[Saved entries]
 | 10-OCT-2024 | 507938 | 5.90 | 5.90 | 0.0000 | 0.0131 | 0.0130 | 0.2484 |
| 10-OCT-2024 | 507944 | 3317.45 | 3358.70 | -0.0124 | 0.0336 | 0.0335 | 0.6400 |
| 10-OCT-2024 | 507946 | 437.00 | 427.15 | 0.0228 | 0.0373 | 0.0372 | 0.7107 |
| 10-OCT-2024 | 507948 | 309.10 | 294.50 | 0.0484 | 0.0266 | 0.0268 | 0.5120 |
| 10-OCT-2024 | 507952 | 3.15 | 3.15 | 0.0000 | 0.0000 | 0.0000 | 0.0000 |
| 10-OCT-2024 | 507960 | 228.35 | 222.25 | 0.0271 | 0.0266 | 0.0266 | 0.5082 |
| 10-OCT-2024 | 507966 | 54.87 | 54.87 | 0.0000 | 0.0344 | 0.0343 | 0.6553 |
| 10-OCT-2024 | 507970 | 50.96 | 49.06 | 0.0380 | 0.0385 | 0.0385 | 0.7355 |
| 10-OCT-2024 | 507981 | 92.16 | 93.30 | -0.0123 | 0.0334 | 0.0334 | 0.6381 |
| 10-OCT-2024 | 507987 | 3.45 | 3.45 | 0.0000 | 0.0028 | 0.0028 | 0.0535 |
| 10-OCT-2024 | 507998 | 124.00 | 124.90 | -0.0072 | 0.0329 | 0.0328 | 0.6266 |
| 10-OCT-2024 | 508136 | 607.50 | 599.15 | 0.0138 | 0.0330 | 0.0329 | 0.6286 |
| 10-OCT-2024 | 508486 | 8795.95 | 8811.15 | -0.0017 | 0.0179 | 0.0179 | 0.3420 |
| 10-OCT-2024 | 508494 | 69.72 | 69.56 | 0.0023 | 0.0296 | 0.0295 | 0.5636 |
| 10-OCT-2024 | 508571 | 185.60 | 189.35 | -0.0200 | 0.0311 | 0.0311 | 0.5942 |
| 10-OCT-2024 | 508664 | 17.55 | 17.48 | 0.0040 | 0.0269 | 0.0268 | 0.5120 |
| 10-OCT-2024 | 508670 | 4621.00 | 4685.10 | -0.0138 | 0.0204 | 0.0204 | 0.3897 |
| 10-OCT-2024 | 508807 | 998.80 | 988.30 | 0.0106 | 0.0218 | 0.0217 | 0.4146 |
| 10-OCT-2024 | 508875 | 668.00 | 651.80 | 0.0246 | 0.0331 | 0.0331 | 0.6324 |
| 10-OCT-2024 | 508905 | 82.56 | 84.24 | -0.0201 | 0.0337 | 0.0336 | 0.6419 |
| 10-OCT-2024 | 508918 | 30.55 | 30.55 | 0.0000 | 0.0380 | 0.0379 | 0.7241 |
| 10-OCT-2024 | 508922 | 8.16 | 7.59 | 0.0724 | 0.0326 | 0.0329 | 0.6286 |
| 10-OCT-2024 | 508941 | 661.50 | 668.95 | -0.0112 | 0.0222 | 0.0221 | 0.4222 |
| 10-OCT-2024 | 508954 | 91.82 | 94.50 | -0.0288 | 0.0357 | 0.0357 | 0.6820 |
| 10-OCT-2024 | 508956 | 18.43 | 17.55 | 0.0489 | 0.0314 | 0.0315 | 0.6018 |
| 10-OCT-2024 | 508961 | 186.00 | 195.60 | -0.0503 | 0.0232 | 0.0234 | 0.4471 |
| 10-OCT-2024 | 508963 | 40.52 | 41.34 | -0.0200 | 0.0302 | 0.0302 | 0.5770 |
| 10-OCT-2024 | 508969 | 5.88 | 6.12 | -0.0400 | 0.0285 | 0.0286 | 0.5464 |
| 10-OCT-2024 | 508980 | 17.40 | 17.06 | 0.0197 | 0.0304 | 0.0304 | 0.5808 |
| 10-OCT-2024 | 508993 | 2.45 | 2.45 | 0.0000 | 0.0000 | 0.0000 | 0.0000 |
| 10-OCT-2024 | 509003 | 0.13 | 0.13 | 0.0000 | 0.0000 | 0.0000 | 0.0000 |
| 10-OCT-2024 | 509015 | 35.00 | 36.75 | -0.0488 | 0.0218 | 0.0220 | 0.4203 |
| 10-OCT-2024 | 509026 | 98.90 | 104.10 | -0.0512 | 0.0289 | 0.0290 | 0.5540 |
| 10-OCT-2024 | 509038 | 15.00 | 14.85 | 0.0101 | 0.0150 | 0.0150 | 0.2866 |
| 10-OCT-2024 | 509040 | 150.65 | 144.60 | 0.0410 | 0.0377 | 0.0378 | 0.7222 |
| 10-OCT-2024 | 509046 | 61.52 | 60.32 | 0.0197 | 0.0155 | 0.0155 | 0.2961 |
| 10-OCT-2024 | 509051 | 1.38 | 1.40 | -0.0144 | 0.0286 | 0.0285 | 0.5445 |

**Exercise**
Retype, exactly and in full, the lines above from the one containing "0.0286 | 0.5464 |" through the one containing "0.0378 | 0.7222 |".

**Final answer**
| 10-OCT-2024 | 508969 | 5.88 | 6.12 | -0.0400 | 0.0285 | 0.0286 | 0.5464 |
| 10-OCT-2024 | 508980 | 17.40 | 17.06 | 0.0197 | 0.0304 | 0.0304 | 0.5808 |
| 10-OCT-2024 | 508993 | 2.45 | 2.45 | 0.0000 | 0.0000 | 0.0000 | 0.0000 |
| 10-OCT-2024 | 509003 | 0.13 | 0.13 | 0.0000 | 0.0000 | 0.0000 | 0.0000 |
| 10-OCT-2024 | 509015 | 35.00 | 36.75 | -0.0488 | 0.0218 | 0.0220 | 0.4203 |
| 10-OCT-2024 | 509026 | 98.90 | 104.10 | -0.0512 | 0.0289 | 0.0290 | 0.5540 |
| 10-OCT-2024 | 509038 | 15.00 | 14.85 | 0.0101 | 0.0150 | 0.0150 | 0.2866 |
| 10-OCT-2024 | 509040 | 150.65 | 144.60 | 0.0410 | 0.0377 | 0.0378 | 0.7222 |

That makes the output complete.